Consider the operator norm of the following $n \times n$ matrix:
$$ \|(I + 11^* + X^*X)^{-1} 11^* (I + 11^* + X^*X)^{-1}\|, $$ where X is a $n \times n$ matrix.
Is it bounded by $\frac{1}{n}$?
I know it is true without the matrix $X^*X$, but how to deal with the matrix $X^*X$?

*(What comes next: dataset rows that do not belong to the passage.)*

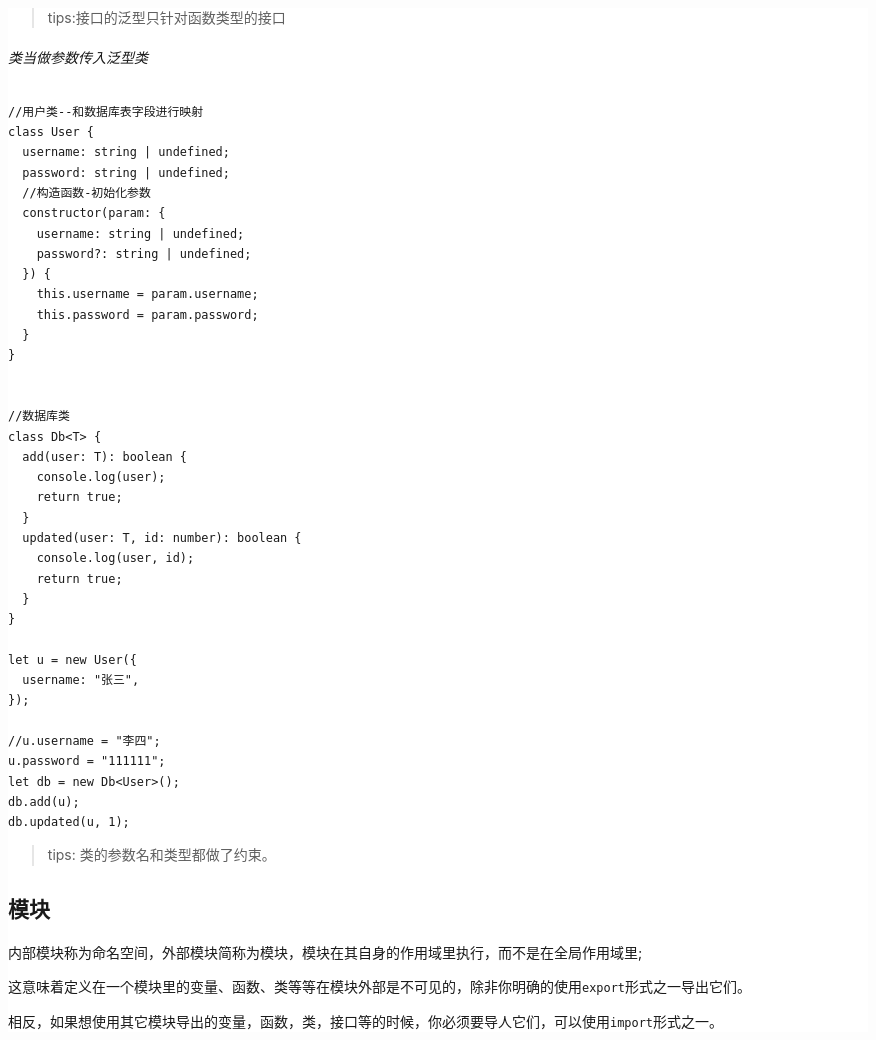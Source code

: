 
> tips:接口的泛型只针对函数类型的接口

###### 类当做参数传入泛型类

```
//用户类--和数据库表字段进行映射
class User {
  username: string | undefined;
  password: string | undefined;
  //构造函数-初始化参数
  constructor(param: {
    username: string | undefined;
    password?: string | undefined;
  }) {
    this.username = param.username;
    this.password = param.password;
  }
}


//数据库类
class Db<T> {
  add(user: T): boolean {
    console.log(user);
    return true;
  }
  updated(user: T, id: number): boolean {
    console.log(user, id);
    return true;
  }
}

let u = new User({
  username: "张三",
});

//u.username = "李四";
u.password = "111111";
let db = new Db<User>();
db.add(u);
db.updated(u, 1);
```

> tips: 类的参数名和类型都做了约束。

## 模块

内部模块称为命名空间，外部模块简称为模块，模块在其自身的作用域里执行，而不是在全局作用域里;

这意味着定义在一个模块里的变量、函数、类等等在模块外部是不可见的，除非你明确的使用`export`形式之一导出它们。

相反，如果想使用其它模块导出的变量，函数，类，接口等的时候，你必须要导人它们，可以使用`import`形式之一。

Here is a reformulation of the problem. Let $P=I+XX^\ast$ and $y=P^{-1}e$. By Sherman-Morrison formula, $$ x:=(I+XX^\ast+ee^T)^{-1}e =(I+ye^T)^{-1}y =\left(I-\frac{ye^T}{1+e^Ty}\right)y =\frac{y}{1+e^Ty}=\frac{P^{-1}e}{1+e^TP^{-1}e}. $$ By a change of orthonormal basis, the expression on the RHS can be rewritten as $$ \frac{Dv}{1+v^\ast Dv} $$ where $\|v\|=\|e\|=\sqrt{n}$ and $D=\operatorname{diag}(d_1,\ldots,d_n)$ with $0<d_i\le1$ for each $i$ (the $d_i$s are the eigenvalues of $P^{-1}$). The problem thus reduces to showing that $$ \|xx^\ast\|=\|x\|^2=\left\|\frac{Dv}{1+v^\ast Dv}\right\|^2 =\frac{\sum_id_i^2|v_i|^2}{\left(1+\sum_id_i|v_i|^2\right)^2} $$ is bounded above by $\frac1n$ when $\|v\|=\sqrt{n}$ and $0<d_i\le1$ for each $i$.